Here is another example: Some people tend to get the MOST out of their database. Yes, from a performance point of view, a binary sort order or case sensitive collation will perform faster, but only at the expense of the usability. Think about a user searching your table for the phrase "fish and chips", and not being able to find a match, just because, that phrase is actually stored in the database as "Fish and Chips". If this happens to be a database serving an online catalog, you will lose some sales as well. One way of avoiding this problem would be, to store everything in lower case, and covert user input to lower case before comparing with the table data. Too much hassle, isn't it? I wouldn't recommend this approach. Not worth the performance you gain.

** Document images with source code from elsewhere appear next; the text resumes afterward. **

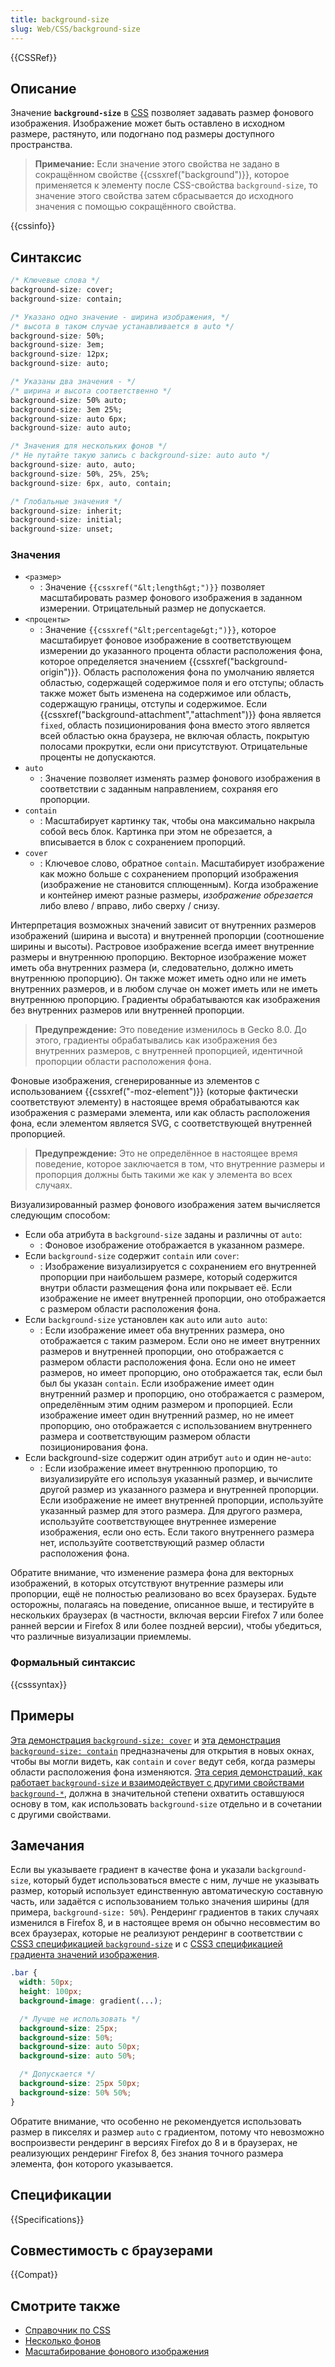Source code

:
 ```yaml
---
title: background-size
slug: Web/CSS/background-size
---
```


{{CSSRef}}

## Описание

Значение **`background-size`** в [CSS](/ru/docs/CSS) позволяет задавать размер фонового изображения. Изображение может быть оставлено в исходном размере, растянуто, или подогнано под размеры доступного пространства.

> **Примечание:** Если значение этого свойства не задано в сокращённом свойстве {{cssxref("background")}}, которое применяется к элементу после CSS-свойства `background-size`, то значение этого свойства затем сбрасывается до исходного значения c помощью сокращённого свойства.

{{cssinfo}}

## Синтаксис

```css
/* Ключевые слова */
background-size: cover;
background-size: contain;

/* Указано одно значение - ширина изображения, */
/* высота в таком случае устанавливается в auto */
background-size: 50%;
background-size: 3em;
background-size: 12px;
background-size: auto;

/* Указаны два значения - */
/* ширина и высота соответственно */
background-size: 50% auto;
background-size: 3em 25%;
background-size: auto 6px;
background-size: auto auto;

/* Значения для нескольких фонов */
/* Не путайте такую запись с background-size: auto auto */
background-size: auto, auto;
background-size: 50%, 25%, 25%;
background-size: 6px, auto, contain;

/* Глобальные значения */
background-size: inherit;
background-size: initial;
background-size: unset;
```

### Значения

- `<размер>`
  - : Значение `{{cssxref("&lt;length&gt;")}}` позволяет масштабировать размер фонового изображения в заданном измерении. Отрицательный размер не допускается.
- `<проценты>`
  - : Значение `{{cssxref("&lt;percentage&gt;")}}`, которое масштабирует фоновое изображение в соответствующем измерении до указанного процента области расположения фона, которое определяется значением {{cssxref("background-origin")}}. Область расположения фона по умолчанию является областью, содержащей содержимое поля и его отступы; область также может быть изменена на содержимое или область, содержащую границы, отступы и содержимое. Если {{cssxref("background-attachment","attachment")}} фона является `fixed`, область позиционирования фона вместо этого является всей областью окна браузера, не включая область, покрытую полосами прокрутки, если они присутствуют. Отрицательные проценты не допускаются.
- `auto`
  - : Значение позволяет изменять размер фонового изображения в соответствии с заданным направлением, сохраняя его пропорции.
- `contain`
  - : Масштабирует картинку так, чтобы она максимально накрыла собой весь блок. Картинка при этом не обрезается, а вписывается в блок с сохранением пропорций.
- `cover`
  - : Ключевое слово, обратное `contain`. Масштабирует изображение как можно больше c сохранением пропорций изображения (изображение не становится сплющенным). Когда изображение и контейнер имеют разные размеры, _изображение обрезается_ либо влево / вправо, либо сверху / снизу.

Интерпретация возможных значений зависит от внутренних размеров изображений (ширина и высота) и внутренней пропорции (соотношение ширины и высоты). Растровое изображение всегда имеет внутренние размеры и внутреннюю пропорцию. Векторное изображение может иметь оба внутренних размера (и, следовательно, должно иметь внутреннюю пропорцию). Он также может иметь одно или не иметь внутренних размеров, и в любом случае он может иметь или не иметь внутреннюю пропорцию. Градиенты обрабатываются как изображения без внутренних размеров или внутренней пропорции.

> **Предупреждение:** Это поведение изменилось в Gecko 8.0. До этого, градиенты обрабатывались как изображения без внутренних размеров, с внутренней пропорцией, идентичной пропорции области расположения фона.

Фоновые изображения, сгенерированные из элементов с использованием {{cssxref("-moz-element")}} (которые фактически соответствуют элементу) в настоящее время обрабатываются как изображения с размерами элемента, или как область расположения фона, если элементом является SVG, с соответствующей внутренней пропорцией.

> **Предупреждение:** Это не определённое в настоящее время поведение, которое заключается в том, что внутренние размеры и пропорция должны быть такими же как у элемента во всех случаях.

Визуализированный размер фонового изображения затем вычисляется следующим способом:

- Если оба атрибута в `background-size` заданы и различны от `auto`:
  - : Фоновое изображение отображается в указанном размере.
- Если `background-size` содержит `contain` или `cover`:
  - : Изображение визуализируется с сохранением его внутренней пропорции при наибольшем размере, который содержится внутри области размещения фона или покрывает её. Если изображение не имеет внутренней пропорции, оно отображается с размером области расположения фона.
- Если `background-size` установлен как `auto` или `auto auto`:
  - : Если изображение имеет оба внутренних размера, оно отображается с таким размером. Если оно не имеет внутренних размеров и внутренней пропорции, оно отображается с размером области расположения фона. Если оно не имеет размеров, но имеет пропорцию, оно отображается так, если был был бы указан `contain`. Если изображение имеет один внутренний размер и пропорцию, оно отображается с размером, определённым этим одним размером и пропорцией. Если изображение имеет один внутренний размер, но не имеет пропорцию, оно отображается с использованием внутреннего размера и соответствующим размером области позиционирования фона.
- Если background-size содержит один атрибут `auto` и один не-`auto`:
  - : Если изображение имеет внутреннюю пропорцию, то визуализируйте его используя указанный размер, и вычислите другой размер из указанного размера и внутренней пропорции. Если изображение не имеет внутренней пропорции, используйте указанный размер для этого размера. Для другого размера, используйте соответствующее внутреннее измерение изображения, если оно есть. Если такого внутреннего размера нет, используйте соответствующий размер области расположения фона.

Обратите внимание, что изменение размера фона для векторных изображений, в которых отсутствуют внутренние размеры или пропорции, ещё не полностью реализовано во всех браузерах. Будьте осторожны, полагаясь на поведение, описанное выше, и тестируйте в нескольких браузерах (в частности, включая версии Firefox 7 или более ранней версии и Firefox 8 или более поздней версии), чтобы убедиться, что различные визуализации приемлемы.

### Формальный синтаксис

{{csssyntax}}

## Примеры

[Эта демонстрация `background-size: cover`](http://whereswalden.com/files/mozilla/background-size/page-cover.html) и [эта демонстрация `background-size: contain`](http://whereswalden.com/files/mozilla/background-size/page-contain.html) предназначены для открытия в новых окнах, чтобы вы могли видеть, как `contain` и `cover` ведут себя, когда размеры области расположения фона изменяются. [Эта серия демонстраций, как работает `background-size` и взаимодействует с другими свойствами `background-*`](http://whereswalden.com/files/mozilla/background-size/more-examples.html), должна в значительной степени охватить оставшуюся основу в том, как использовать `background-size` отдельно и в сочетании с другими свойствами.

## Замечания

Если вы указываете градиент в качестве фона и указали `background-size`, который будет использоваться вместе с ним, лучше не указывать размер, который использует единственную автоматическую составную часть, или задаётся с использованием только значения ширины (для примера, `background-size: 50%`). Рендеринг градиентов в таких случаях изменился в Firefox 8, и в настоящее время он обычно несовместим во всех браузерах, которые не реализуют рендеринг в соответствии с [CSS3 спецификацией `background-size`](http://www.w3.org/TR/css3-background/#the-background-size) и с [CSS3 спецификацией градиента значений изображения](http://dev.w3.org/csswg/css3-images/#gradients).

```css
.bar {
  width: 50px;
  height: 100px;
  background-image: gradient(...);

  /* Лучше не использовать */
  background-size: 25px;
  background-size: 50%;
  background-size: auto 50px;
  background-size: auto 50%;

  /* Допускается */
  background-size: 25px 50px;
  background-size: 50% 50%;
}
```

Обратите внимание, что особенно не рекомендуется использовать размер в пикселях и размер `auto` с градиентом, потому что невозможно воспроизвести рендеринг в версиях Firefox до 8 и в браузерах, не реализующих рендеринг Firefox 8, без знания точного размера элемента, фон которого указывается.

## Спецификации

{{Specifications}}

## Совместимость с браузерами

{{Compat}}

## Смотрите также

- [Справочник по CSS](/ru/docs/CSS/CSS_Reference)
- [Несколько фонов](/ru/docs/CSS/Multiple_backgrounds)
- [Масштабирование фонового изображения](/ru/docs/CSS/Scaling_background_images)
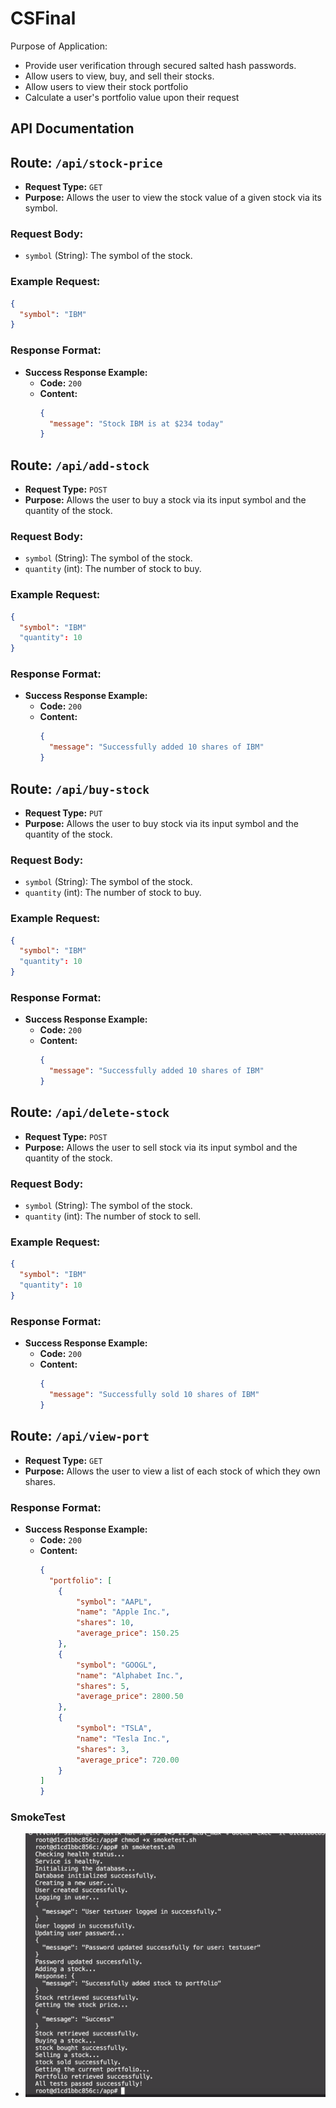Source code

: # CSFinal

Purpose of Application:
-   Provide user verification through secured salted hash passwords.
-   Allow users to view, buy, and sell their stocks.
-   Allow users to view their stock portfolio
-   Calculate a user's portfolio value upon their request

## API Documentation

## Route: `/api/stock-price`

- **Request Type:** `GET`
- **Purpose:** Allows the user to view the stock value of a given stock via its symbol.

### Request Body:
- `symbol` (String): The symbol of the stock.

### Example Request:
```json
{
  "symbol": "IBM"
}
```

### Response Format:
- **Success Response Example:**
  - **Code:** `200`
  - **Content:**
    ```json
    {
      "message": "Stock IBM is at $234 today"
    }
    ```

## Route: `/api/add-stock`

- **Request Type:** `POST`
- **Purpose:** Allows the user to buy a stock via its input symbol and the quantity of the stock.

### Request Body:
- `symbol` (String): The symbol of the stock.
- `quantity` (int): The number of stock to buy.

### Example Request:
```json
{
  "symbol": "IBM"
  "quantity": 10
}
```

### Response Format:
- **Success Response Example:**
  - **Code:** `200`
  - **Content:**
    ```json
    {
      "message": "Successfully added 10 shares of IBM"
    }
    ```

## Route: `/api/buy-stock`

- **Request Type:** `PUT`
- **Purpose:** Allows the user to buy stock via its input symbol and the quantity of the stock.

### Request Body:
- `symbol` (String): The symbol of the stock.
- `quantity` (int): The number of stock to buy.

### Example Request:
```json
{
  "symbol": "IBM"
  "quantity": 10
}
```

### Response Format:
- **Success Response Example:**
  - **Code:** `200`
  - **Content:**
    ```json
    {
      "message": "Successfully added 10 shares of IBM"
    }
    ```

## Route: `/api/delete-stock`

- **Request Type:** `POST`
- **Purpose:** Allows the user to sell stock via its input symbol and the quantity of the stock.

### Request Body:
- `symbol` (String): The symbol of the stock.
- `quantity` (int): The number of stock to sell.

### Example Request:
```json
{
  "symbol": "IBM"
  "quantity": 10
}
```

### Response Format:
- **Success Response Example:**
  - **Code:** `200`
  - **Content:**
    ```json
    {
      "message": "Successfully sold 10 shares of IBM"
    }
    ```



  
## Route: `/api/view-port`

- **Request Type:** `GET`
- **Purpose:** Allows the user to view a list of each stock of which they own shares.


### Response Format:
- **Success Response Example:**
  - **Code:** `200`
  - **Content:**
    ```json
    {
      "portfolio": [
        {
            "symbol": "AAPL",
            "name": "Apple Inc.",
            "shares": 10,
            "average_price": 150.25
        },
        {
            "symbol": "GOOGL",
            "name": "Alphabet Inc.",
            "shares": 5,
            "average_price": 2800.50
        },
        {
            "symbol": "TSLA",
            "name": "Tesla Inc.",
            "shares": 3,
            "average_price": 720.00
        }
    ]
    }
    ```
### SmokeTest
- ![Image not found](smoketest.png "Smoketest")
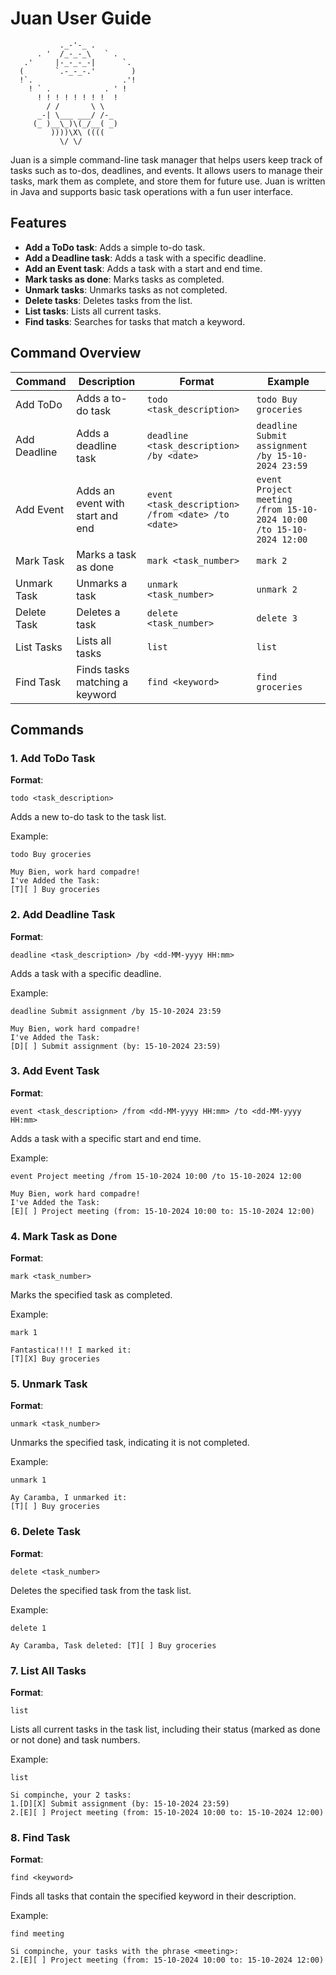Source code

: # Juan User Guide

               ._-'-_ .
          . '  /_-_-_\   ` .
       .'     |-_-_-_-|      `.
      (       `.-_-_-.'        )
      !`.                    .'!
        ! ` .            . ' !
          ! ! ! ! ! ! ! !  !
            / /       \ \
          _-| \___ ___/ /-_
         (_ )__\_)\(_/__( _)
             ))))\X\ ((((
               \/ \/ 

Juan is a simple command-line task manager that helps users keep track of tasks such as to-dos, deadlines, and events. It allows users to manage their tasks, mark them as complete, and store them for future use. Juan is written in Java and supports basic task operations with a fun user interface.

## Features

- **Add a ToDo task**: Adds a simple to-do task.
- **Add a Deadline task**: Adds a task with a specific deadline.
- **Add an Event task**: Adds a task with a start and end time.
- **Mark tasks as done**: Marks tasks as completed.
- **Unmark tasks**: Unmarks tasks as not completed.
- **Delete tasks**: Deletes tasks from the list.
- **List tasks**: Lists all current tasks.
- **Find tasks**: Searches for tasks that match a keyword.

## Command Overview

| Command      | Description                        | Format                                             | Example                                                             |
|--------------|------------------------------------|----------------------------------------------------|---------------------------------------------------------------------|
| Add ToDo     | Adds a to-do task                  | `todo <task_description>`                          | `todo Buy groceries`                                                |
| Add Deadline | Adds a deadline task               | `deadline <task_description> /by <date>`           | `deadline Submit assignment /by 15-10-2024 23:59`                   |
| Add Event    | Adds an event with start and end   | `event <task_description> /from <date> /to <date>` | `event Project meeting /from 15-10-2024 10:00 /to 15-10-2024 12:00` |
| Mark Task    | Marks a task as done               | `mark <task_number>`                               | `mark 2`                                                            |
| Unmark Task  | Unmarks a task                     | `unmark <task_number>`                             | `unmark 2`                                                          |
| Delete Task  | Deletes a task                     | `delete <task_number>`                             | `delete 3`                                                          |
| List Tasks   | Lists all tasks                    | `list`                                             | `list`                                                              |
| Find Task    | Finds tasks matching a keyword     | `find <keyword>`                                   | `find groceries`                                                    |

## Commands

### 1. Add ToDo Task

**Format**:
```
todo <task_description>
```

Adds a new to-do task to the task list.

Example:
```
todo Buy groceries

Muy Bien, work hard compadre!
I've Added the Task:
[T][ ] Buy groceries
```

### 2. Add Deadline Task

**Format**:
```
deadline <task_description> /by <dd-MM-yyyy HH:mm>
```

Adds a task with a specific deadline.

Example:
```
deadline Submit assignment /by 15-10-2024 23:59

Muy Bien, work hard compadre!
I've Added the Task:
[D][ ] Submit assignment (by: 15-10-2024 23:59)
```

### 3. Add Event Task

**Format**:
```
event <task_description> /from <dd-MM-yyyy HH:mm> /to <dd-MM-yyyy HH:mm>
```

Adds a task with a specific start and end time.

Example:
```
event Project meeting /from 15-10-2024 10:00 /to 15-10-2024 12:00

Muy Bien, work hard compadre!
I've Added the Task:
[E][ ] Project meeting (from: 15-10-2024 10:00 to: 15-10-2024 12:00)
```

### 4. Mark Task as Done

**Format**:
```
mark <task_number>
```

Marks the specified task as completed.

Example:
```
mark 1

Fantastica!!!! I marked it:
[T][X] Buy groceries
```

### 5. Unmark Task

**Format**:
```
unmark <task_number>
```

Unmarks the specified task, indicating it is not completed.

Example:
```
unmark 1

Ay Caramba, I unmarked it:
[T][ ] Buy groceries
```

### 6. Delete Task

**Format**:
```
delete <task_number>
```

Deletes the specified task from the task list.

Example:
```
delete 1

Ay Caramba, Task deleted: [T][ ] Buy groceries
```

### 7. List All Tasks

**Format**:
```
list
```

Lists all current tasks in the task list, including their status (marked as done or not done) and task numbers.

Example:
```
list

Si compinche, your 2 tasks:
1.[D][X] Submit assignment (by: 15-10-2024 23:59)
2.[E][ ] Project meeting (from: 15-10-2024 10:00 to: 15-10-2024 12:00)
```

### 8. Find Task

**Format**:
```
find <keyword>
```

Finds all tasks that contain the specified keyword in their description.

Example:
```
find meeting

Si compinche, your tasks with the phrase <meeting>:
2.[E][ ] Project meeting (from: 15-10-2024 10:00 to: 15-10-2024 12:00)
```
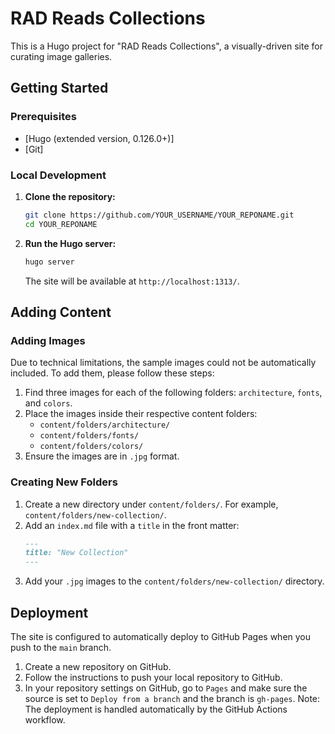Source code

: # RAD Reads Collections

This is a Hugo project for "RAD Reads Collections", a visually-driven site for curating image galleries.

## Getting Started

### Prerequisites

- [Hugo (extended version, 0.126.0+)]
- [Git]

### Local Development

1.  **Clone the repository:**
    ```bash
    git clone https://github.com/YOUR_USERNAME/YOUR_REPONAME.git
    cd YOUR_REPONAME
    ```

2.  **Run the Hugo server:**
    ```bash
    hugo server
    ```
    The site will be available at `http://localhost:1313/`.

## Adding Content

### Adding Images

Due to technical limitations, the sample images could not be automatically included. To add them, please follow these steps:

1.  Find three images for each of the following folders: `architecture`, `fonts`, and `colors`.
2.  Place the images inside their respective content folders:
    -   `content/folders/architecture/`
    -   `content/folders/fonts/`
    -   `content/folders/colors/`
3.  Ensure the images are in `.jpg` format.

### Creating New Folders

1.  Create a new directory under `content/folders/`. For example, `content/folders/new-collection/`.
2.  Add an `index.md` file with a `title` in the front matter:
    ```markdown
    ---
    title: "New Collection"
    ---
    ```
3.  Add your `.jpg` images to the `content/folders/new-collection/` directory.

## Deployment

The site is configured to automatically deploy to GitHub Pages when you push to the `main` branch.

1.  Create a new repository on GitHub.
2.  Follow the instructions to push your local repository to GitHub.
3.  In your repository settings on GitHub, go to `Pages` and make sure the source is set to `Deploy from a branch` and the branch is `gh-pages`. Note: The deployment is handled automatically by the GitHub Actions workflow. 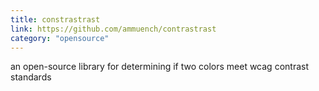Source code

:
 ```yaml
---
title: constrastrast
link: https://github.com/ammuench/contrastrast
category: "opensource"
---
```


an open-source library for determining if two colors meet wcag contrast standards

Here are some methods you can employ for case sensitive searching in SQL Server:
All the examples in this article, are based on the following table and data. Requirement is to implement case sensitive search for CustID and CustPassword columns:
CREATE TABLE dbo.Customers
(
CustID char(8) NOT NULL PRIMARY KEY CLUSTERED,
CustPassword varchar(15) NOT NULL,
CustName varchar(25) NOT NULL,
CustEmail varchar(60) NOT NULL,
CustAddress varchar(100) NOT NULL
)
GO
INSERT INTO dbo.Customers VALUES('USA00001', 'TheUnbreakable', 'John', 'John.Smith@SomeDom.com', '10932,Bigge Rd., Menlo Park, CA')
INSERT INTO dbo.Customers VALUES('USA00002', 'ABCxyz012789', 'Heather', 'HGraham@SomeDom.com', '18 Broadway Av. San Francisco, CA')
INSERT INTO dbo.Customers VALUES('EUR00001', 'MagicNSparkle', 'Vyas', 'VyasKN@SomeDom.com', '18 Grove Mead, Herts, AL09 7JK, UK')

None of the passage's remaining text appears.